Reversed and remanded to the trial court with directions that an order of summary disposition be entered in favor of defendant. We do not retain jurisdiction.

NOTES

[1] In order to resolve this case on legal grounds, we will assume that defendant received actual notice of plaintiffs' intent to sue within the limitations period. See Smith, supra at 554, 550 N.W.2d 262.

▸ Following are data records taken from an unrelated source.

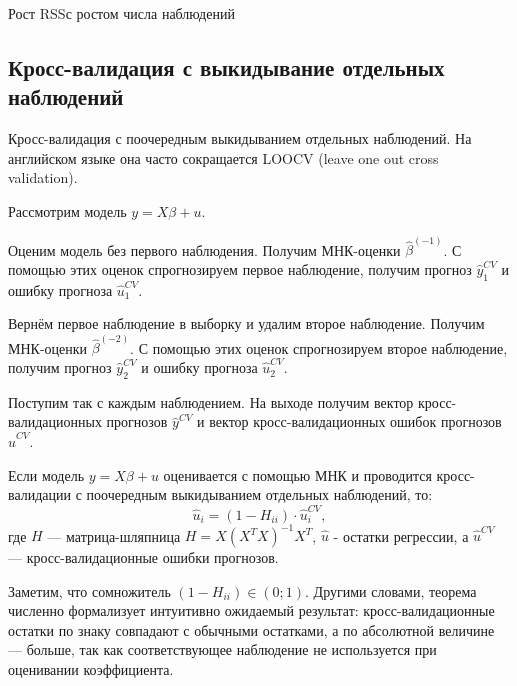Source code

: \documentclass[12pt]{article}
\newcommand{\hb}{\hat{\beta}}
\newcommand{\RSS}{RSS}
\begin{document}
Рост \RSS с ростом числа наблюдений



\subsection{Кросс-валидация с выкидывание отдельных наблюдений}


\begin{definition}[LOOCV]
Кросс-валидация с поочередным выкидыванием отдельных наблюдений. 
На английском языке она часто сокращается LOOCV (leave one out cross validation).

Рассмотрим модель $y=X\beta + u$. 

Оценим модель без первого наблюдения. Получим МНК-оценки $\hb^{(-1)}$.
С помощью этих оценок спрогнозируем первое наблюдение, получим прогноз $\hat y_1^{CV}$ и ошибку прогноза $\hat u_1^{CV}$.

Вернём первое наблюдение в выборку и удалим второе наблюдение. Получим МНК-оценки $\hb^{(-2)}$.
С помощью этих оценок спрогнозируем второе наблюдение, получим прогноз $\hat y_2^{CV}$ и ошибку прогноза $\hat u_2^{CV}$.

Поступим так с каждым наблюдением. На выходе получим вектор кросс-валидационных прогнозов $\hat y^{CV}$ и вектор кросс-валидационных ошибок прогнозов $\hat u^{CV}$.    
\end{definition}

\begin{theorem}
Если модель $y=X\beta + u$ оценивается с помощью МНК и проводится кросс-валидации с поочередным выкидыванием отдельных наблюдений, то:
\[
\hat u_i = (1 - H_{ii}) \cdot \hat u_i^{CV},
\]
где $H$ — матрица-шляпница $H = X(X^TX)^{-1}X^T$, $\hat u$ - остатки регрессии, а $\hat u^{CV}$ — кросс-валидационные ошибки прогнозов.
\end{theorem}

Заметим, что сомножитель $(1 - H_{ii}) \in (0;1)$. 
Другими словами, теорема численно формализует интуитивно ожидаемый результат: кросс-валидационные остатки по знаку совпадают с обычными остатками, а по абсолютной величине — больше, так как соответствующее наблюдение не используется при оценивании коэффициента. 
\end{document}
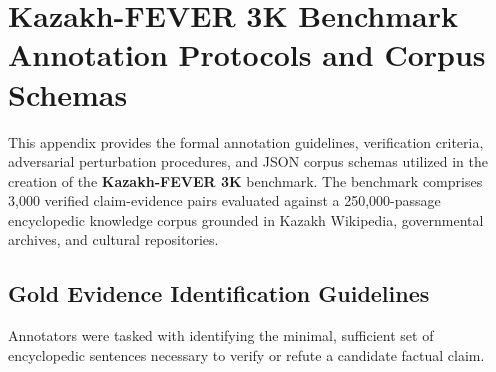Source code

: \chapter{Kazakh-FEVER 3K Benchmark Annotation Protocols and Corpus Schemas}
\label{app:fever_annotation}

This appendix provides the formal annotation guidelines, verification criteria, adversarial perturbation procedures, and JSON corpus schemas utilized in the creation of the \textbf{Kazakh-FEVER 3K} benchmark. The benchmark comprises 3,000 verified claim-evidence pairs evaluated against a 250,000-passage encyclopedic knowledge corpus grounded in Kazakh Wikipedia, governmental archives, and cultural repositories.

\section{Gold Evidence Identification Guidelines}
\label{sec:app_fever_evidence_guidelines}

Annotators were tasked with identifying the minimal, sufficient set of encyclopedic sentences necessary to verify or refute a candidate factual claim.

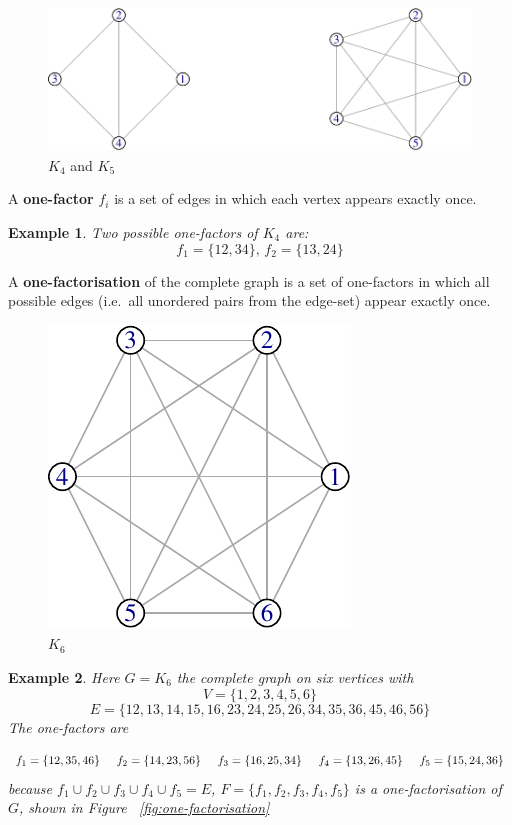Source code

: \documentclass[
  12pt,
  a4paper]{book}
\newtheorem{example}{Example}
\begin{document}
\begin{figure}
\centering
\includegraphics{figure/complete-graph-1.pdf}
\caption{\(K_4\) and \(K_5\)}
\end{figure}

A \textbf{one-factor} \(f_i\) is a set of edges in which each vertex
appears exactly once.

\begin{example}
Two possible one-factors of
$K_4$
are:
$$f_1 = \{12,34\},\, f_2 = \{13,24\}$$
\end{example}

A \textbf{one-factorisation} of the complete graph is a set of
one-factors in which all possible edges (i.e.~all unordered pairs from
the edge-set) appear exactly once.

\begin{figure}
\centering
\includegraphics{figure/K6-1.pdf}
\caption{\(K_6\)}
\end{figure}

\begin{example}
Here
$G = K_6$
the complete graph on six vertices with
$$V = \{1, 2, 3, 4, 5, 6\}$$
$$E = \{12, 13, 14, 15, 16, 23, 24, 25, 26, 34, 35, 36, 45, 46, 56\}$$
The one-factors are

$$
f_1 = \{12, 35, 46\} \hspace{0.5cm}
f_2 = \{14, 23, 56\} \hspace{0.5cm}
f_3 = \{16, 25, 34\} \hspace{0.5cm}
f_4 = \{13, 26, 45\} \hspace{0.5cm} 
f_5 = \{15, 24, 36\}
$$
because
$f_1 \cup f_2 \cup f_3 \cup f_4 \cup f_5 = E$,
$F = \{f_1, f_2, f_3, f_4, f_5\}$
is a one-factorisation of
$G$,
shown in Figure ~\ref{fig:one-factorisation} 
\end{example}
\end{document}
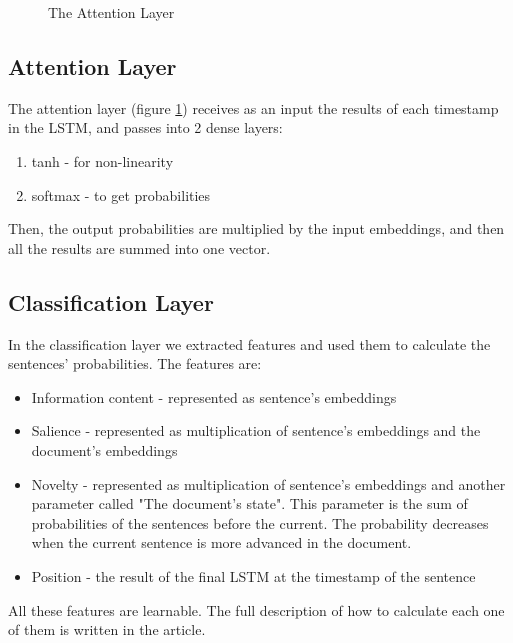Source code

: \documentclass{article}
\begin{document}
\begin{figure}
\begin{minipage}{.5\textwidth}
    \caption{The Attention Layer}
    \label{fig:attention}
\end{minipage}
\end{figure}

\subsection{Attention Layer}
The attention layer (figure \ref{fig:attention})  receives as an input the results of each timestamp in the LSTM, and passes into 2 dense layers:
\begin{enumerate}
    \item tanh - for non-linearity
    \item softmax - to get probabilities
\end{enumerate}

Then, the output probabilities are multiplied by the input embeddings, and then all the results are summed into one vector.

\subsection{Classification Layer}
In the classification layer we extracted features and used them to calculate the sentences' probabilities. The features are:
\begin{itemize}
    \item Information content - represented as sentence's embeddings
    \item Salience - represented as multiplication of sentence's embeddings and the document's embeddings
    \item Novelty - represented as multiplication of sentence's embeddings and another parameter called "The document's state". This parameter is the sum of probabilities of the sentences before the current. The probability decreases when the current sentence is more advanced in the document.
    \item Position - the result of the final LSTM at the timestamp of the sentence
\end{itemize}
All these features are learnable. The full description of how to calculate each one of them is written in the article.
\end{document}
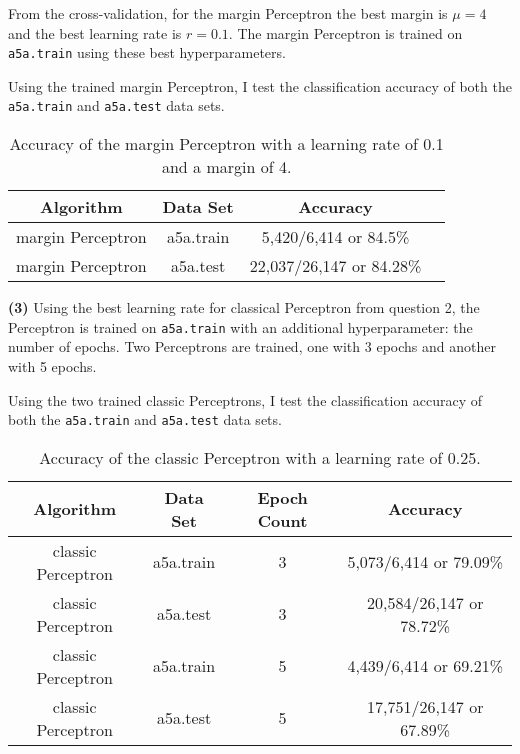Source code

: \documentclass[11pt]{article}
\renewcommand\part[1]{\vspace{.10in}\textbf{(#1)}}
\begin{document}
From the cross-validation, for the margin Perceptron the best margin is $\mu = 4$ and the best learning rate is $r = 0.1$. The margin Perceptron is trained on \texttt{a5a.train} using these best hyperparameters. \newline

 \newline

Using the trained margin Perceptron, I test the classification accuracy of both the \texttt{a5a.train} and \texttt{a5a.test} data sets.

\begin{table}[H]
\centering
{\renewcommand{\arraystretch}{1.2}%
\begin{tabular}{| c | c | c | c |}
\hline
Algorithm& Data Set &Accuracy\\
\hline
margin Perceptron & a5a.train & 5,420/6,414 or 84.5\%\\ \hline
margin Perceptron & a5a.test & 22,037/26,147 or 84.28\%\\ \hline
\end{tabular}}
\caption{Accuracy of the margin Perceptron with a learning rate of 0.1 and a margin of 4.}
\end{table}

\part{3} Using the best learning rate for classical Perceptron from question 2, the Perceptron is trained on \texttt{a5a.train} with an additional hyperparameter: the number of epochs. Two Perceptrons are trained, one with 3 epochs and another with 5 epochs.\newline


 \newline

Using the two trained classic Perceptrons, I test the classification accuracy of both the \texttt{a5a.train} and \texttt{a5a.test} data sets.

\begin{table}[H]
\centering
{\renewcommand{\arraystretch}{1.2}%
\begin{tabular}{| c | c | c | c |}
\hline
Algorithm& Data Set & Epoch Count & Accuracy\\
\hline
classic Perceptron & a5a.train & 3 & 5,073/6,414 or 79.09\%\\ \hline
classic Perceptron & a5a.test & 3 & 20,584/26,147 or 78.72\%\\ \hline
classic Perceptron & a5a.train & 5 & 4,439/6,414 or 69.21\%\\ \hline
classic Perceptron & a5a.test & 5 & 17,751/26,147 or 67.89\%\\ \hline
\end{tabular}}
\caption{Accuracy of the classic Perceptron with a learning rate of 0.25.}
\end{table}
\end{document}
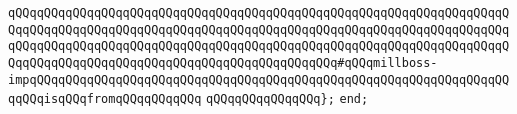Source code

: \verb|qQQqqQQqqQQqqQQqqQQqqQQqqQQqqQQqqQQqqQQqqQQqqQQqqQQqqQQqqQQqqQQqqQQqqQQqqQQqqQQqqQQqqQQqqQQqqQQqqQQqqQQqqQQqqQQqqQQqqQQqqQQqqQQqqQQqqQQqqQQqqQQqqQQqqQQqqQQqqQQqqQQqqQQqqQQqqQQqqQQqqQQqqQQqqQQqqQQqqQQqqQQqqQQqqQQqqQQqqQQqqQQqqQQqqQQqqQQqqQQqqQQqqQQqqQQqqQQq#qQQqmillboss-impqQQqqQQqqQQqqQQqqQQqqQQqqQQqqQQqqQQqqQQqqQQqqQQqqQQqqQQqqQQqqQQqqQQqqQQqisqQQqfromqQQqqQQqqQQq|\newline
\verb|qQQqqQQqqQQqqQQq};|\newline
\newline
\verb|end;|\newline
\newline
\newline
\newline
\newline

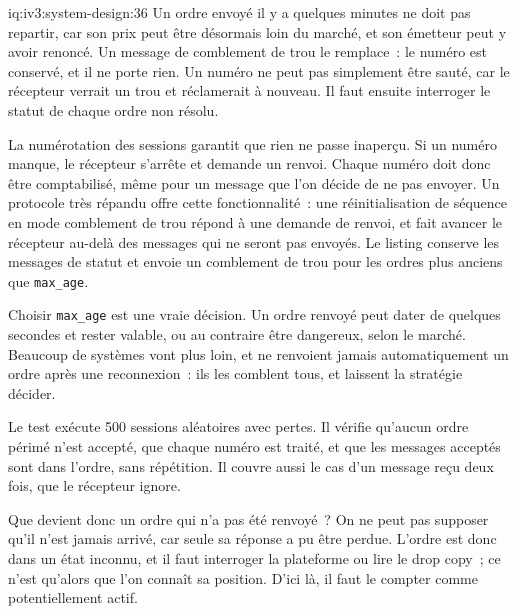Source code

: \begin{solution}{iq:iv3:system-design:36}
Un ordre envoyé il y a quelques minutes ne doit pas repartir, car son prix peut être désormais loin du marché, et son émetteur peut y avoir renoncé. Un message de comblement de trou le remplace~: le numéro est conservé, et il ne porte rien. Un numéro ne peut pas simplement être sauté, car le récepteur verrait un trou et réclamerait à nouveau. Il faut ensuite interroger le statut de chaque ordre non résolu.
\label{lst:iv3:sd:session}

La numérotation des sessions garantit que rien ne passe inaperçu. Si un numéro manque, le récepteur s'arrête et demande un renvoi. Chaque numéro doit donc être comptabilisé, même pour un message que l'on décide de ne pas envoyer. Un protocole très répandu offre cette fonctionnalité~: une réinitialisation de séquence en mode comblement de trou répond à une demande de renvoi, et fait avancer le récepteur au-delà des messages qui ne seront pas envoyés. Le listing conserve les messages de statut et envoie un comblement de trou pour les ordres plus anciens que \texttt{max\_age}.

Choisir \texttt{max\_age} est une vraie décision. Un ordre renvoyé peut dater de quelques secondes et rester valable, ou au contraire être dangereux, selon le marché. Beaucoup de systèmes vont plus loin, et ne renvoient jamais automatiquement un ordre après une reconnexion~: ils les comblent tous, et laissent la stratégie décider.

Le test exécute 500 sessions aléatoires avec pertes. Il vérifie qu'aucun ordre périmé n'est accepté, que chaque numéro est traité, et que les messages acceptés sont dans l'ordre, sans répétition. Il couvre aussi le cas d'un message reçu deux fois, que le récepteur ignore.

Que devient donc un ordre qui n'a pas été renvoyé~? On ne peut pas supposer qu'il n'est jamais arrivé, car seule sa réponse a pu être perdue. L'ordre est donc dans un état inconnu, et il faut interroger la plateforme ou lire le drop copy~; ce n'est qu'alors que l'on connaît sa position. D'ici là, il faut le compter comme potentiellement actif.

\end{solution}

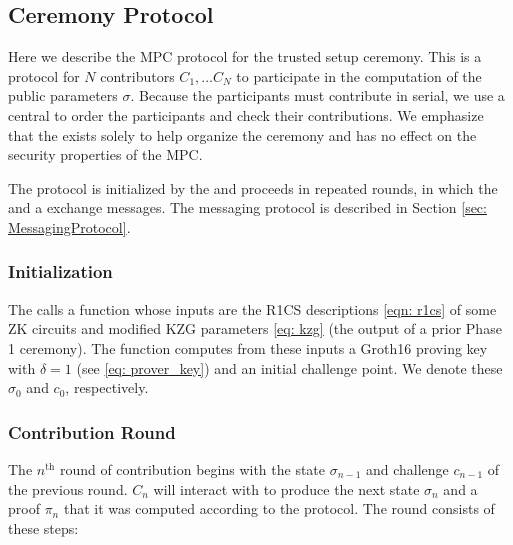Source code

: \subsection{Ceremony Protocol}

Here we describe the MPC protocol for the trusted setup ceremony. This is a protocol for $N$ contributors $C_1, \ldots C_N$ to participate in the computation of the public parameters $\sigma$. Because the participants must contribute in serial, we use a central \Coordinator{} to order the participants and check their contributions. We emphasize that the \Coordinator{} exists solely to help organize the ceremony and has no effect on the security properties of the MPC.

The protocol is initialized by the \Coordinator{} and proceeds in repeated rounds, in which the \Coordinator{} and a \Contributor{} exchange messages. The messaging protocol is described in Section \ref{sec: MessagingProtocol}.

\subsubsection*{Initialization}

The \Coordinator{} calls a function \initialize{} whose inputs are the R1CS descriptions \eqref{eqn: r1cs} of some ZK circuits and modified KZG parameters \eqref{eq: kzg} (the output of a prior Phase 1 ceremony). The function \initialize{} computes from these inputs a Groth16 proving key with $\delta = 1$ (see \eqref{eq: prover_key}) and an initial challenge point. We denote these $\sigma_0$ and  $c_0$, respectively.

\subsubsection*{Contribution Round}

The $n^{\text{th}}$ round of contribution begins with the state $\sigma_{n-1}$ and challenge $c_{n-1}$ of the previous round. \Contributor{} $C_n$ will interact with \Coordinator{} to produce the next state $\sigma_{n}$ and a proof $\pi_{n}$ that it was computed according to the protocol. The round consists of these steps:

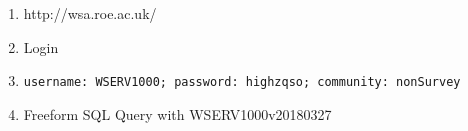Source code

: \documentclass[usenatbib]{mnras}
\begin{document}
\begin{enumerate}
\item http://wsa.roe.ac.uk/ 
\item Login
\item {\tt username:	WSERV1000;  password: 	highzqso;   community: 	nonSurvey} 
\item Freeform SQL Query with  WSERV1000v20180327
\end{enumerate}











%


\end{document}

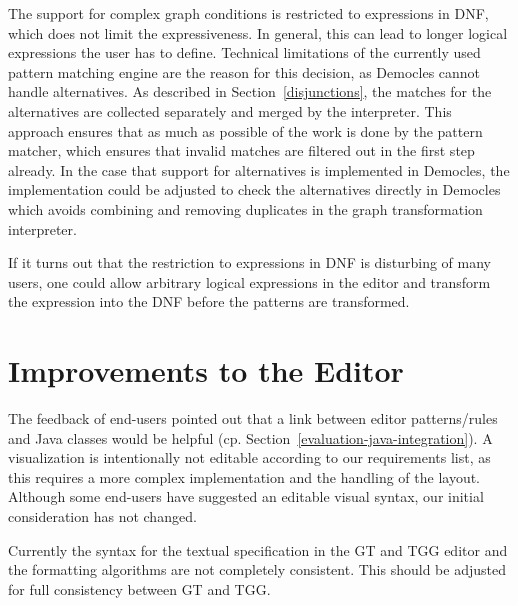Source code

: The support for complex graph conditions is restricted to expressions in DNF, which does not limit the expressiveness.
In general, this can lead to longer logical expressions the user has to define.
Technical limitations of the currently used pattern matching engine are the reason for this decision, as Democles cannot handle alternatives.
As described in Section~\ref{disjunctions}, the matches for the alternatives are collected separately and merged by the interpreter.
This approach ensures that as much as possible of the work is done by the pattern matcher, which ensures that invalid matches are filtered out in the first step already.
In the case that support for alternatives is implemented in Democles, the implementation could be adjusted to check the alternatives directly in Democles which avoids combining and removing duplicates in the graph transformation interpreter.

If it turns out that the restriction to expressions in DNF is disturbing of many users, one could allow arbitrary logical expressions in the editor and transform the expression into the DNF before the patterns are transformed.

\section{Improvements to the Editor}
\label{improvements-to-the-editor}
The feedback of end-users pointed out that a link between editor patterns/rules and Java classes would be helpful (cp. Section~\ref{evaluation-java-integration}).
A visualization is intentionally not editable according to our requirements list, as this requires a more complex implementation and the handling of the layout.
Although some end-users have suggested an editable visual syntax, our initial consideration has not changed.

Currently the syntax for the textual specification in the GT and TGG editor and the formatting algorithms are not completely consistent.
This should be adjusted for full consistency between GT and TGG.
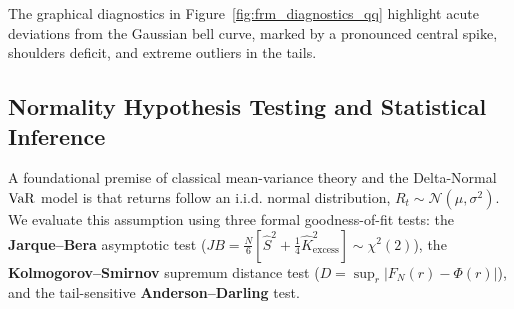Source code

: The graphical diagnostics in Figure~\ref{fig:frm_diagnostics_qq} highlight acute deviations from the Gaussian bell curve, marked by a pronounced central spike, shoulders deficit, and extreme outliers in the tails.

\clearpage

\subsection{Normality Hypothesis Testing and Statistical Inference}

A foundational premise of classical mean-variance theory and the Delta-Normal $\operatorname{VaR}$ model is that returns follow an i.i.d. normal distribution, $R_t \sim \mathcal{N}(\mu, \sigma^2)$. We evaluate this assumption using three formal goodness-of-fit tests: the \textbf{Jarque--Bera} asymptotic test ($JB = \frac{N}{6}[\hat{S}^2 + \frac{1}{4}\hat{K}_{\text{excess}}^2] \sim \chi^2(2)$), the \textbf{Kolmogorov--Smirnov} supremum distance test ($D = \sup_r |F_N(r) - \Phi(r)|$), and the tail-sensitive \textbf{Anderson--Darling} test.

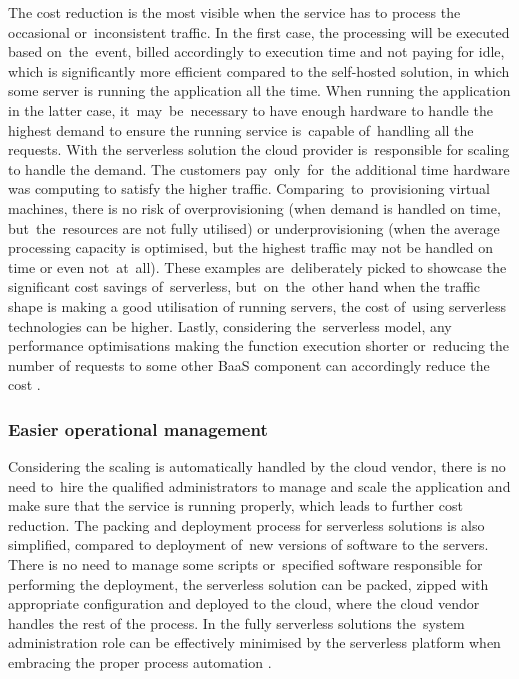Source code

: The cost reduction is the most visible when the service has to process the occasional or~inconsistent traffic. In the first case, the processing will be executed based on~the~event, billed accordingly to execution time and not paying for idle, which is significantly more efficient compared to the self-hosted solution, in which some server is running the application all the time. When running the application in the latter case, it~may~be~necessary to have enough hardware to handle the highest demand to ensure the running service is~capable of~handling all the requests. With the serverless solution the cloud provider is~responsible for scaling to handle the demand. The customers pay~only~for~the additional time hardware was computing to satisfy the higher traffic. Comparing~to~provisioning virtual machines, there is no risk of overprovisioning (when demand is handled on time, but~the~resources are not fully utilised) or underprovisioning (when the average processing capacity is optimised, but the highest traffic may not be handled on time or even not~at~all). These examples are~deliberately picked to showcase the significant cost savings of~serverless, but~on~the~other hand when the traffic shape is making a good utilisation of running servers, the cost of~using serverless technologies can be higher. Lastly, considering the~serverless model, any performance optimisations making the function execution shorter or~reducing the number of requests to some other BaaS component can accordingly reduce the cost \cite{MartinFowlerServerless}.

\subsubsection{Easier operational management} \label{chapter:serverless-easier-operational-management}

Considering the scaling is automatically handled by the cloud vendor, there is no need to~hire the qualified administrators to manage and scale the application and make sure that the service is running properly, which leads to further cost reduction. The packing and deployment process for serverless solutions is also simplified, compared to deployment of~new versions of software to the servers. There is no need to manage some scripts or~specified software responsible for performing the deployment, the serverless solution can be packed, zipped with appropriate configuration and deployed to the cloud, where the cloud vendor handles the rest of the process. In the fully serverless solutions the~system administration role can be effectively minimised by the serverless platform when embracing the proper process automation \cite{MartinFowlerServerless}.

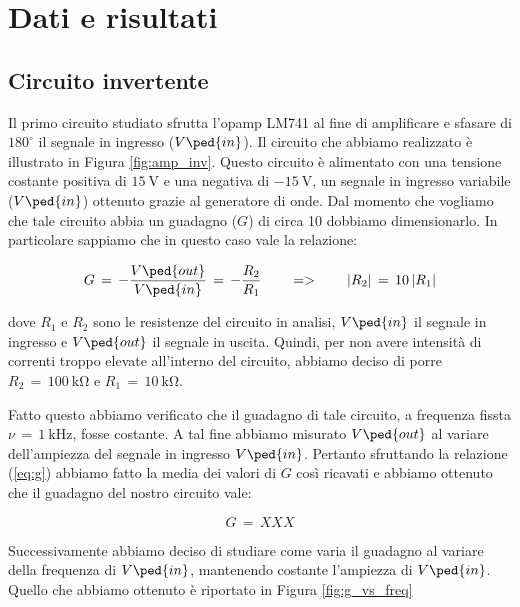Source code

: \section*{Dati e risultati}

\subsection*{Circuito invertente}

Il primo circuito studiato sfrutta l'opamp LM741 al fine di amplificare e sfasare di $180^\circ$ il segnale in ingresso ($V\ped{in}$). Il circuito che abbiamo realizzato è illustrato in Figura \ref{fig:amp_inv}.
Questo circuito è alimentato con una tensione costante positiva di $\SI{+15}{\volt}$ e una negativa di $\SI{-15}{\volt}$, un segnale in ingresso variabile ($V\ped{in}$) ottenuto grazie al generatore di onde.
Dal momento che vogliamo che tale circuito abbia un guadagno ($G$) di circa 10 dobbiamo dimensionarlo. In particolare sappiamo che in questo caso vale la relazione:

\begin{equation}
        G\,=\,-\frac{V\ped{out}}{V\ped{in}}\,=\,-\frac{R_2}{R_1} \qquad => \qquad |R_2|\,=\,10\,|R_1|
        \label{eq:g}
\end{equation}

dove $R_1$ e $R_2$ sono le resistenze del circuito in analisi, $V\ped{in}$ il segnale in ingresso e $V\ped{out}$ il segnale in uscita. Quindi, per non avere intensità di correnti troppo elevate all'interno del circuito, abbiamo deciso di porre $R_2\,=\,\SI{100}{\kilo\ohm}$ e $R_1\,=\,\SI{10}{\kilo\ohm}$.

Fatto questo abbiamo verificato che il guadagno di tale circuito, a frequenza fissta $\nu\,=\,\SI{1}{\kilo\hertz}$, fosse costante. A tal fine abbiamo misurato $V\ped{out}$ al variare dell'ampiezza del segnale in ingresso $V\ped{in}$. Pertanto sfruttando la relazione (\ref{eq:g}) abbiamo fatto la media dei valori di $G$ così ricavati e abbiamo ottenuto che il guadagno del nostro circuito vale:

\begin{equation}
        G\,=\, XXX
\end{equation}

Successivamente abbiamo deciso di studiare come varia il guadagno al variare della frequenza di $V\ped{in}$, mantenendo costante l'ampiezza di $V\ped{in}$. Quello che abbiamo ottenuto è riportato in Figura \ref{fig:g_vs_freq}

[2] In their brief on appeal, plaintiffs analogize the facts of this case to those of Wells v. Detroit News, Inc., 360 Mich. 634, 104 N.W.2d 767 (1960), a case in which the Michigan Supreme Court held that a plaintiff could amend his complaint after the statute of limitations had run in order to correct a "misnomer" in the naming of a corporate defendant. Because plaintiffs' original notice of intent to sue did not contain any name for defendant Vandenberg, this case is distinguishable from the "misnomer" situation in Wells, supra. The result in this case may have been different if plaintiffs had included, but merely misspelled, defendant Vandenberg's name in their notice of intent to sue.